President Barack Obama defended the problem-plagued rollout of the health law's insurance exchanges late last week. In an interview with The Associated Press, he asked Americans to not give up on changes the law is making and to give it time to work. Later, Obama said he didn't know how many people had signed up for coverage through the exchanges and reiterated his unwillingness to repeal parts of the law to get Republicans to help reopen the federal government.

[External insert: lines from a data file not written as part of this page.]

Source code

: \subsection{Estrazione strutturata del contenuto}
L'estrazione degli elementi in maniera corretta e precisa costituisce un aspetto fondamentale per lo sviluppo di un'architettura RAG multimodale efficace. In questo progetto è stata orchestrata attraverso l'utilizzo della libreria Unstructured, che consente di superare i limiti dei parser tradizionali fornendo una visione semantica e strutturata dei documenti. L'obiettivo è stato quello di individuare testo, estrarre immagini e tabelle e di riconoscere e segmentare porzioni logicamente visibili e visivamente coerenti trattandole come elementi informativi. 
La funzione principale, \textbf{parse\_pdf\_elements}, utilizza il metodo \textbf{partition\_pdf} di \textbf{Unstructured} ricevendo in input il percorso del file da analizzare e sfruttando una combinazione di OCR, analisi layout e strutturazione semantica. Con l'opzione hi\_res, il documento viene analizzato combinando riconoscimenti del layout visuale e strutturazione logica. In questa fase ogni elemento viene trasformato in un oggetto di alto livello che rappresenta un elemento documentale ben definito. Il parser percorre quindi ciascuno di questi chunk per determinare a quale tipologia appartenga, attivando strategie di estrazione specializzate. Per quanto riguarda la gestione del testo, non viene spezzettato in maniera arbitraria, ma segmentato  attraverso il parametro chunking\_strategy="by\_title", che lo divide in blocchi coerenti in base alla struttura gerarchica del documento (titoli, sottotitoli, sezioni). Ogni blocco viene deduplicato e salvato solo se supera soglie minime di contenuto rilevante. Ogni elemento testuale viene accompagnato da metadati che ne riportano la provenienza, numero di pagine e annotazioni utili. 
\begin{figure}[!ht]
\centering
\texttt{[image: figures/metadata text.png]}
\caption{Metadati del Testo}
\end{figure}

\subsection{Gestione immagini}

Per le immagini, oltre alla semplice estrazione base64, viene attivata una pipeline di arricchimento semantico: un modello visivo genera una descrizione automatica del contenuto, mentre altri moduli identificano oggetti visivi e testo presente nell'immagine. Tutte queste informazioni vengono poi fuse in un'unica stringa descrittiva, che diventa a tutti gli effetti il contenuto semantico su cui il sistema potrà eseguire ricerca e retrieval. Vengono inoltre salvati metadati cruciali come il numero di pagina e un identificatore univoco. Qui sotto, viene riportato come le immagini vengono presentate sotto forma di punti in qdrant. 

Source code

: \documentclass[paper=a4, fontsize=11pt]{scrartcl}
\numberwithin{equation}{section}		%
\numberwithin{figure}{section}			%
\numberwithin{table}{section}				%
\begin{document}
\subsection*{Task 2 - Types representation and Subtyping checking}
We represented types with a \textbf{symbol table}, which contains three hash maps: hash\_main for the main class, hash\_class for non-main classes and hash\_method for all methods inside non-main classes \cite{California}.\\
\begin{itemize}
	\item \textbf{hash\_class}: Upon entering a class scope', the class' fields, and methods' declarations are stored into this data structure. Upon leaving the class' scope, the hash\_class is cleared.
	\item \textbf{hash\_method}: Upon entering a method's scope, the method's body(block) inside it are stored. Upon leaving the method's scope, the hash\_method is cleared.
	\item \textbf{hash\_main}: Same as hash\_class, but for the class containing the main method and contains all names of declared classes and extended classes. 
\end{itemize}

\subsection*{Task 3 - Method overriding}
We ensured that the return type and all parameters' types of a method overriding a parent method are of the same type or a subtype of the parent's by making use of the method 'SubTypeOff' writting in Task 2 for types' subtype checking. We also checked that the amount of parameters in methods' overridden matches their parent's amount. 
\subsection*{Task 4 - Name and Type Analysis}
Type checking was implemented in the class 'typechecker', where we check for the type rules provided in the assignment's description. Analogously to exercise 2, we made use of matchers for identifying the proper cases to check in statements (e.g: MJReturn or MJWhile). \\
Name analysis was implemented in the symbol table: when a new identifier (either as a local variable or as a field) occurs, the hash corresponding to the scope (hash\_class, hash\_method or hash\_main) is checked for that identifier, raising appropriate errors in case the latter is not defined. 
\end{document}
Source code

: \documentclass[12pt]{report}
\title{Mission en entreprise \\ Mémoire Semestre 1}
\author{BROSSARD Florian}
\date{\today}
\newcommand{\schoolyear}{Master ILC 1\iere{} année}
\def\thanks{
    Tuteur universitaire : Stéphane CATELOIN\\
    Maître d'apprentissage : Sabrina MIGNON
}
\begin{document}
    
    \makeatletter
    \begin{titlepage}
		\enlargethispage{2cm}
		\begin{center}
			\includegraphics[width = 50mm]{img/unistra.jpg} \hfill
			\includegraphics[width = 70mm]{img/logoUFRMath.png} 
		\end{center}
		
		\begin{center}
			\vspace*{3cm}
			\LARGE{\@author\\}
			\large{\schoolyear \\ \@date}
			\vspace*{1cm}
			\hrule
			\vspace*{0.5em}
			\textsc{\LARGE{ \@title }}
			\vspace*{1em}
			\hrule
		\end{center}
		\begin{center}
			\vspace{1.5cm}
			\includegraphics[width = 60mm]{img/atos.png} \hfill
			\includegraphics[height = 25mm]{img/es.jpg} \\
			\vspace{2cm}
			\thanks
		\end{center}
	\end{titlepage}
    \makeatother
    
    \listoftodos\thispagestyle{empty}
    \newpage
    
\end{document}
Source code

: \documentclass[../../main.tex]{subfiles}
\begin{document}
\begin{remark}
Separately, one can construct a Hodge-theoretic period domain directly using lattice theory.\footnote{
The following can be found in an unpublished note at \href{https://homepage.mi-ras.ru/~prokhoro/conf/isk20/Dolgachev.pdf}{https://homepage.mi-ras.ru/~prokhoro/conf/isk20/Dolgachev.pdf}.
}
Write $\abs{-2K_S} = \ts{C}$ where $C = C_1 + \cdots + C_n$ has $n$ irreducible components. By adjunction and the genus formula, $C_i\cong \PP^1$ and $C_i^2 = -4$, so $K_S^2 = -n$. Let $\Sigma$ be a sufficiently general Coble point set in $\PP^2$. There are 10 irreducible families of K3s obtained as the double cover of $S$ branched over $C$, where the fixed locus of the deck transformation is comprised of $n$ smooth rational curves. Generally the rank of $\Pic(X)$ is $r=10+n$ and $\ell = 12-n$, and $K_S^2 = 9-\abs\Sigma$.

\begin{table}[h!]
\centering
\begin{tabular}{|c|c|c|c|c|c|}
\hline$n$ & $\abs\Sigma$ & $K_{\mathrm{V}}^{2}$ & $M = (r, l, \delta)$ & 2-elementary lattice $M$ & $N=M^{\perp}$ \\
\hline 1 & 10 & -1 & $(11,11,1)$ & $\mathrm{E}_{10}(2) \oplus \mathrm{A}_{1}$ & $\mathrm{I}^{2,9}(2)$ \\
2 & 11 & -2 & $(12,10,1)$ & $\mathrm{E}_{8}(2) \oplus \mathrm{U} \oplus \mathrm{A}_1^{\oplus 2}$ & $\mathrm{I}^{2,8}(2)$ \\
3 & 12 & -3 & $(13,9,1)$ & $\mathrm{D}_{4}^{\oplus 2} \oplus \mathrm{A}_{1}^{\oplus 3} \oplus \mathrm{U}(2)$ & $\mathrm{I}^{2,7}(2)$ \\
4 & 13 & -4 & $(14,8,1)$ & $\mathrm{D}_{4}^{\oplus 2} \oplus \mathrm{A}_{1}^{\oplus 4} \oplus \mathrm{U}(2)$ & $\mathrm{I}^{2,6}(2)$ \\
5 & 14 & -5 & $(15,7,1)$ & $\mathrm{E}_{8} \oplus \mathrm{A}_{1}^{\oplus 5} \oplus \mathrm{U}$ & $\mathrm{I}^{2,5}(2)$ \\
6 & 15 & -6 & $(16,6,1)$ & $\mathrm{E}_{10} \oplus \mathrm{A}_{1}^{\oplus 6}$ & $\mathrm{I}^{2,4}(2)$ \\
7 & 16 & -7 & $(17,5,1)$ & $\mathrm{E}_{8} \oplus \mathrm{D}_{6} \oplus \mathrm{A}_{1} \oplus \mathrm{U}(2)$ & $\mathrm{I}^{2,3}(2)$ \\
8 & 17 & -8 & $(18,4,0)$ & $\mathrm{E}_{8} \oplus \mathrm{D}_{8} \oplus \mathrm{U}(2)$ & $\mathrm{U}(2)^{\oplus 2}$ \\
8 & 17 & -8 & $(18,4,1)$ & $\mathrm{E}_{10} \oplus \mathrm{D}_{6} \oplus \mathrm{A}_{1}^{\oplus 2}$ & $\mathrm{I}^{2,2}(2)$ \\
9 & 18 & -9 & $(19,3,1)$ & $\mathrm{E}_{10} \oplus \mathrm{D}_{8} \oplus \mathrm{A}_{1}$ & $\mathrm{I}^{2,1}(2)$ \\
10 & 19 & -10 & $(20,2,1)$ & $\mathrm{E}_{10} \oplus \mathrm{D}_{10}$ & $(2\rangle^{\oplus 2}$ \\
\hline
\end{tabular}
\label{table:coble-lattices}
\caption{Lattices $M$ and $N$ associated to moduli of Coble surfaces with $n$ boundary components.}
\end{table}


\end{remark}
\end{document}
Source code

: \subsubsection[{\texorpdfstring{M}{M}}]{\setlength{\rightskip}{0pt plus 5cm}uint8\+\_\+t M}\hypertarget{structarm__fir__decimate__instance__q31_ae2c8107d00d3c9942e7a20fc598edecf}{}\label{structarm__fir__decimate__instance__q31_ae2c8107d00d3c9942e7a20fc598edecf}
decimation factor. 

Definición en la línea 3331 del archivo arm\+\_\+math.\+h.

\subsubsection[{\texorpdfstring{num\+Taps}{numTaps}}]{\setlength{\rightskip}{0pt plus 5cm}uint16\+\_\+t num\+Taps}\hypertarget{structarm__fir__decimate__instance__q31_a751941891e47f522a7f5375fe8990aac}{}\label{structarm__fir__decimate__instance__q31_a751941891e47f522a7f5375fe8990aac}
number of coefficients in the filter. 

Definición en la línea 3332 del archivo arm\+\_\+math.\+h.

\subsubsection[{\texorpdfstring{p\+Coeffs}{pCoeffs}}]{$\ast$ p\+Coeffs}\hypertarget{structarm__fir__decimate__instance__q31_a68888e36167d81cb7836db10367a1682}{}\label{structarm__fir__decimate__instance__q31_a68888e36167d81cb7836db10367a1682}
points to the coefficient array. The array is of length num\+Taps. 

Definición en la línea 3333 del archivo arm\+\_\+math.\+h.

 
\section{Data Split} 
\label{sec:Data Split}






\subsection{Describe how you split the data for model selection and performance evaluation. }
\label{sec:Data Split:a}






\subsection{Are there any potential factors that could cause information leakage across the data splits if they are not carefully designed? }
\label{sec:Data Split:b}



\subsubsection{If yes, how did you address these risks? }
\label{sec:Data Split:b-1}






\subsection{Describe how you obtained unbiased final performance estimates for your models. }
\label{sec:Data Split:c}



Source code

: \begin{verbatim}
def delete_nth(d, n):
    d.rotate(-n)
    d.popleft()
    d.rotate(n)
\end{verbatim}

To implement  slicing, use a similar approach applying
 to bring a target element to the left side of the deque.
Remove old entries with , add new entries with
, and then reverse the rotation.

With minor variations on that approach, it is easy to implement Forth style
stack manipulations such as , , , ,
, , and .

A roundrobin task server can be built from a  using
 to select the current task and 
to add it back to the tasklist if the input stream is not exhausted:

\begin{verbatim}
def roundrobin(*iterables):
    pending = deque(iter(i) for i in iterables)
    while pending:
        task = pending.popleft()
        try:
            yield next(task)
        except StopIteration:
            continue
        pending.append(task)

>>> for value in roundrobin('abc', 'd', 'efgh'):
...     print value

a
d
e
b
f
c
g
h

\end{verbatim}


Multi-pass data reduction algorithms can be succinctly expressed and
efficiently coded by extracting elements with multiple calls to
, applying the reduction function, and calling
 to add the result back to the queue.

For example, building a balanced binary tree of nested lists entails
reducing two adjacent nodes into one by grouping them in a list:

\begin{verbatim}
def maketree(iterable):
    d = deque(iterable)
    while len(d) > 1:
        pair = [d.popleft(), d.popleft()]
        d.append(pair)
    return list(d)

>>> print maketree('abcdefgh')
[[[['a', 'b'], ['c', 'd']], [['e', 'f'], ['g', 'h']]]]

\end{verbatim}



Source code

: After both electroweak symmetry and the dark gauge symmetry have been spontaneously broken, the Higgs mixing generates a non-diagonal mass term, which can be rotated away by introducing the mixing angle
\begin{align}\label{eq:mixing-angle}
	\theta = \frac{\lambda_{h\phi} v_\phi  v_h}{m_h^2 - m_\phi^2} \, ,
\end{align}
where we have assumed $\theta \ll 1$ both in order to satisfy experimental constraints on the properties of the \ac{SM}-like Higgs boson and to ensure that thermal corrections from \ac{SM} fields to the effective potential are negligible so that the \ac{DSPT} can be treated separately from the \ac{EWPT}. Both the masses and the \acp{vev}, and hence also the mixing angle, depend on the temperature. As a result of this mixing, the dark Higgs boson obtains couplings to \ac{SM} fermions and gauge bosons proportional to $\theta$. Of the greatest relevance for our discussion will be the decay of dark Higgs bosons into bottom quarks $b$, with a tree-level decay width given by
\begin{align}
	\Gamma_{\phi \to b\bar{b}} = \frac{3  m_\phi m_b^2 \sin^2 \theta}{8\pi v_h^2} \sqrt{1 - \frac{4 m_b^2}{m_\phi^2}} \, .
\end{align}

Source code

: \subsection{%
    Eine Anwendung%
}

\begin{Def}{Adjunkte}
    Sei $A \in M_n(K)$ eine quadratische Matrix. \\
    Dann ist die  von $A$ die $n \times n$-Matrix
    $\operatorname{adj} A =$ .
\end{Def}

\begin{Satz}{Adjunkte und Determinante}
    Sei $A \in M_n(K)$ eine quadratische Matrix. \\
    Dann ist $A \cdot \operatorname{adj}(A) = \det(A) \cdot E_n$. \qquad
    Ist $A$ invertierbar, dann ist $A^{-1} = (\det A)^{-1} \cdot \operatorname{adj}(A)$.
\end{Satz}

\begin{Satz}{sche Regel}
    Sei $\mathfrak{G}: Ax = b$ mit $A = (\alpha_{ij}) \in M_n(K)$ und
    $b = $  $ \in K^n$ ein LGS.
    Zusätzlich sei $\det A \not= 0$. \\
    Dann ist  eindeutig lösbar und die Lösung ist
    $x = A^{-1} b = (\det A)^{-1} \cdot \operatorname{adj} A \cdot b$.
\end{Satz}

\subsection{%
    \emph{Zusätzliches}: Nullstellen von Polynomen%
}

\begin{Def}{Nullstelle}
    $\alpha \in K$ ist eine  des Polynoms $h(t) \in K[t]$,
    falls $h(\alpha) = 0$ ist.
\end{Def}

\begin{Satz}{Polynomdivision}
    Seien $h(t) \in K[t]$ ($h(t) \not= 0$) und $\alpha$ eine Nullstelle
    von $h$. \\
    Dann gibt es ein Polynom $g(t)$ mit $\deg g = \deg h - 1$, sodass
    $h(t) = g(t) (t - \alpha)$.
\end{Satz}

The Associated Press/NBC: Obama Tells Americans Not To 'Give Up' On Problem-Plagued Health Care Program 
Defending the shaky rollout of his health care law, President Barack Obama said frustrated Americans "definitely shouldn't give up" on the problem-plagued program now at the heart of his dispute with Republicans over reopening the federal government. Obama said public interest far exceeded the government's expectations, causing technology glitches that thwarted millions of Americans when trying to use government-run health care websites. "Folks are working around the clock and have been systematically reducing the wait times," he said. The federal gateway website was taken down for repairs over the weekend, again hindering people from signing up for insurance (Pace, 10/4).

Fox News: President Repeats Willingness To Negotiate Obamacare Changes
President Obama is saying he's willing to negotiate changes to his signature health care law, Obamacare, but won't until Congress resolves its budget issues -- reaching a spending deal to reopen the government and raising the debt ceiling. Obama has said before that he’s open to improving the law and would negotiate on anything when it comes to a bigger deal, or a so-called "grand bargain." However, his remarks, as part of a wide-ranging interview with the Associated Press, come amid increasing pressure to make changes to ObamaCare (10/5).

Politico: Obama Doesn't Know Number Of People Who've Gotten Insurance Through Exchanges 
There's been skepticism from Republicans and the press about whether the White House really doesn't know how many people have enrolled this week. Obama said that early interest in the exchanges far exceeded the government's expectations for the first few days, but "folks are working around the clock and have been systematically reducing the wait times." HealthCare.gov is down for the weekend to give the administration uninterrupted time to improve the site. Ultimately, Obama said, the outlook for the exchanges is good. By the time signups end in March, "we are going to probably exceed what anybody expected in terms of the amount of interest that people had (Epstein, 10/5).